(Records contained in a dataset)
####################

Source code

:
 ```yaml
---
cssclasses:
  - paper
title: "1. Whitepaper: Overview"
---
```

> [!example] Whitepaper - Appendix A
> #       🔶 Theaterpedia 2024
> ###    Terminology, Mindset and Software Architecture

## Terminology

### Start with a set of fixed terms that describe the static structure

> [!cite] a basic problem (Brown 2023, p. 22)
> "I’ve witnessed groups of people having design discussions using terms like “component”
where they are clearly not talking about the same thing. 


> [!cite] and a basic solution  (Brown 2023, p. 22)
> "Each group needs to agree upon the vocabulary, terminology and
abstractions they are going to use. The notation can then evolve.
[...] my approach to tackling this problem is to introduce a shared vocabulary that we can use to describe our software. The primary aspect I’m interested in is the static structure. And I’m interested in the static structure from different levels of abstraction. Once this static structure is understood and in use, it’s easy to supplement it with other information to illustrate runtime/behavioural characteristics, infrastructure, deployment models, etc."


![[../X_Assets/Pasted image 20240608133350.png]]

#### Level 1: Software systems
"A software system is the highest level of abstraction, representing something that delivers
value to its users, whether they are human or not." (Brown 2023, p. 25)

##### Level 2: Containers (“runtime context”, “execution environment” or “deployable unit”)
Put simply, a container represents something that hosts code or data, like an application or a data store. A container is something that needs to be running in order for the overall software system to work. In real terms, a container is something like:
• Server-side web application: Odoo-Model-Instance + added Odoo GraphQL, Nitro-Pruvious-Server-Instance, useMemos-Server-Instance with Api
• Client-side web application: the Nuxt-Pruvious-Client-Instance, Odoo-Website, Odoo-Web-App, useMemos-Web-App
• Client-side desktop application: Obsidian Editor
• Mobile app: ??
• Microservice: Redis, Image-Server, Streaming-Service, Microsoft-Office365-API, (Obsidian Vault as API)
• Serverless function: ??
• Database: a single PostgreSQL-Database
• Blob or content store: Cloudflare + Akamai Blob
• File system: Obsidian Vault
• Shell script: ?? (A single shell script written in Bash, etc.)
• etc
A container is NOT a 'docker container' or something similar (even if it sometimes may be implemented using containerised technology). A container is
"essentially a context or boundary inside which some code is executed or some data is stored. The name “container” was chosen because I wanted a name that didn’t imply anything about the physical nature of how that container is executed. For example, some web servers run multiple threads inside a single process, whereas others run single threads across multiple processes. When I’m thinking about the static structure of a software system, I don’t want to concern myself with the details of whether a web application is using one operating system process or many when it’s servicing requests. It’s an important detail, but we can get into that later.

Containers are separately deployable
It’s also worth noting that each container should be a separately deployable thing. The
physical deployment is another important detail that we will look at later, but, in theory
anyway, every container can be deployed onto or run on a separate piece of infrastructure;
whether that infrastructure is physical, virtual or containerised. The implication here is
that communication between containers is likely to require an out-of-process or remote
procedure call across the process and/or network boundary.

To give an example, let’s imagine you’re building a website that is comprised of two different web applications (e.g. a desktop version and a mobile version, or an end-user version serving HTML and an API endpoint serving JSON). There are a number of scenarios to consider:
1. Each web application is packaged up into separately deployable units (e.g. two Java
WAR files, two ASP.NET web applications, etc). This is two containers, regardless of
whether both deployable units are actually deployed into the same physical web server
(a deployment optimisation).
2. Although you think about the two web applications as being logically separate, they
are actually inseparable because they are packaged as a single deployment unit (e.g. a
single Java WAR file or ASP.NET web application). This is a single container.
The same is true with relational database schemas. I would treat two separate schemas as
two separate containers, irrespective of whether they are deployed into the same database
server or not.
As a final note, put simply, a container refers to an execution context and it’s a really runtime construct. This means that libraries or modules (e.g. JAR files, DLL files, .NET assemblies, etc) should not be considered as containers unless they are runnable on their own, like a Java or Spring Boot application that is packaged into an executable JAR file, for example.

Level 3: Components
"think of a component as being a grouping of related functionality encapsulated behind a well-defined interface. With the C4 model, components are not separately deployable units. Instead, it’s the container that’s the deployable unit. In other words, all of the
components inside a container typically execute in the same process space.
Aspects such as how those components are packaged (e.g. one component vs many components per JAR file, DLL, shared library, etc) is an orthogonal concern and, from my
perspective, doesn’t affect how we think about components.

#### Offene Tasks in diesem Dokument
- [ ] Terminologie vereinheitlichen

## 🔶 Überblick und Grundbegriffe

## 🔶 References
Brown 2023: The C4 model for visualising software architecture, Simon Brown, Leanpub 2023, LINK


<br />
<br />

####################

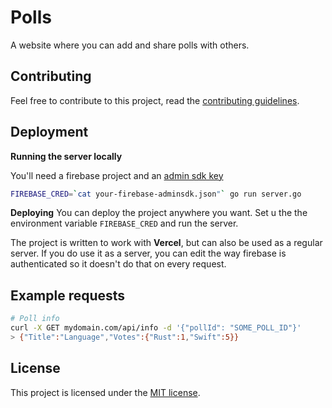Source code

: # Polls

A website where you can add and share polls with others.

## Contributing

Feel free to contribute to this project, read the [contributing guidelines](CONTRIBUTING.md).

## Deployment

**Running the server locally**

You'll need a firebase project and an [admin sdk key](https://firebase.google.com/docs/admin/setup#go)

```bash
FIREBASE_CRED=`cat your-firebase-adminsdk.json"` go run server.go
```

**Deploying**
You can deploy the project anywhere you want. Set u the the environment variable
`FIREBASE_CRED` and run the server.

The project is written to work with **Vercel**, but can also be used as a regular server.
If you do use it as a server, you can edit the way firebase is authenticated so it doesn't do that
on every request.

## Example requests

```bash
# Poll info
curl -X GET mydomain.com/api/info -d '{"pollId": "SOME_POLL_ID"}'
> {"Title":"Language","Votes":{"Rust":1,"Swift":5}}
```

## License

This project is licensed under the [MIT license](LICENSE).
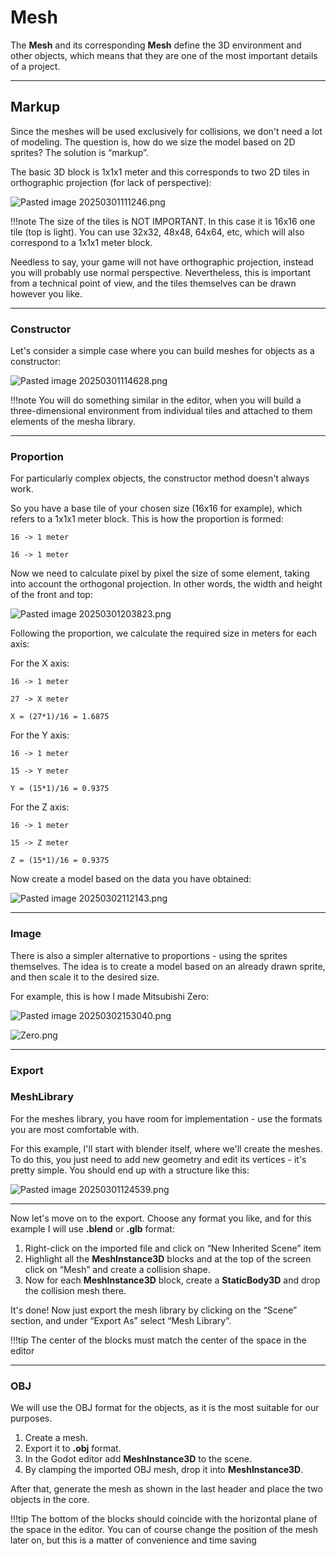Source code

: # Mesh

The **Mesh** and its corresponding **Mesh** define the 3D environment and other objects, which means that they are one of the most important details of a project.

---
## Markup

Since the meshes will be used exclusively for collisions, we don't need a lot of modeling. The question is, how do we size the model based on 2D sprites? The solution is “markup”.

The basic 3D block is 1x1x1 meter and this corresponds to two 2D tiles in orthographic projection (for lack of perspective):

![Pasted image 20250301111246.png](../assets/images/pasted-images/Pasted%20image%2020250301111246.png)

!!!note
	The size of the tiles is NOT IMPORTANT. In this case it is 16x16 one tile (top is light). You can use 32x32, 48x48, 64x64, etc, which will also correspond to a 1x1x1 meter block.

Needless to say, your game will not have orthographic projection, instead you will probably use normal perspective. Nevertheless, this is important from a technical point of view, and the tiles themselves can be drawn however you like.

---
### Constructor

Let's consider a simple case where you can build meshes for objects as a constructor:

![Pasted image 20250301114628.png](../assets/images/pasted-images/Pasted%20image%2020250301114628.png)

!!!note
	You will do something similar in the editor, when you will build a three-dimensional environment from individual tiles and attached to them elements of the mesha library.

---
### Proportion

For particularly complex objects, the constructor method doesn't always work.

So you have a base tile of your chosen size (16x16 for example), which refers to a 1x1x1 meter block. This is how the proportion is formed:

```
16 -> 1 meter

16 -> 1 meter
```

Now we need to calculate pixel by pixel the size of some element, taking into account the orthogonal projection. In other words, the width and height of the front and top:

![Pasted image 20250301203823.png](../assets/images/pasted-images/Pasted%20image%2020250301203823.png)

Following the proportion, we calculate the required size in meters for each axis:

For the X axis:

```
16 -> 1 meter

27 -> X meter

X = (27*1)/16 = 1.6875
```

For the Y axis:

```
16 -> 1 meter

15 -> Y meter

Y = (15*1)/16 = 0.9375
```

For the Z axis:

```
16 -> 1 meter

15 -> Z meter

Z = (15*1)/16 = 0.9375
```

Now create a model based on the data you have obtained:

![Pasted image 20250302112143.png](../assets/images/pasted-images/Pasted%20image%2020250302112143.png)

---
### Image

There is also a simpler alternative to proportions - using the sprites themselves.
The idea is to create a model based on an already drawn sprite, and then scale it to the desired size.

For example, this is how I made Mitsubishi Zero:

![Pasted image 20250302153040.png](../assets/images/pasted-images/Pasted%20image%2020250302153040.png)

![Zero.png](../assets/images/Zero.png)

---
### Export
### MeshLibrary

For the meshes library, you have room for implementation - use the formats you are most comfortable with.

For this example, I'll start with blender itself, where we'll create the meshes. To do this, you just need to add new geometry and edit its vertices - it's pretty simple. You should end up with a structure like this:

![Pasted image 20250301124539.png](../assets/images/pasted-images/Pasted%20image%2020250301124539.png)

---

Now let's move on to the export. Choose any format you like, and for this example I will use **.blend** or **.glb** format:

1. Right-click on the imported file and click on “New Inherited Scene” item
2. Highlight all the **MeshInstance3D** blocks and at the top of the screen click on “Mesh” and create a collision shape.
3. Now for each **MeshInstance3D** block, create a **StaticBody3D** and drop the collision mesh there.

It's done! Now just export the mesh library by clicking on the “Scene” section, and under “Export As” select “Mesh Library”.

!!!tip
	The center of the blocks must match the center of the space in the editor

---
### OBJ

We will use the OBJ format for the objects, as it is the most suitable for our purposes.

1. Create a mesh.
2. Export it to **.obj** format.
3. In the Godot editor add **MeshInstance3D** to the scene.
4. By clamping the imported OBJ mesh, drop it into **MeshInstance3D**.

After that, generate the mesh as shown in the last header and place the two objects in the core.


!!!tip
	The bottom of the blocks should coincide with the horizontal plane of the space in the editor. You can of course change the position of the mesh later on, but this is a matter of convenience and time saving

####################

_EXERCISE_
Lines from the records above that hold "based" are the ones to list.

_TASK RESULT_
Since the meshes will be used exclusively for collisions, we don't need a lot of modeling. The question is, how do we size the model based on 2D sprites? The solution is “markup”.
Now create a model based on the data you have obtained:
The idea is to create a model based on an already drawn sprite, and then scale it to the desired size.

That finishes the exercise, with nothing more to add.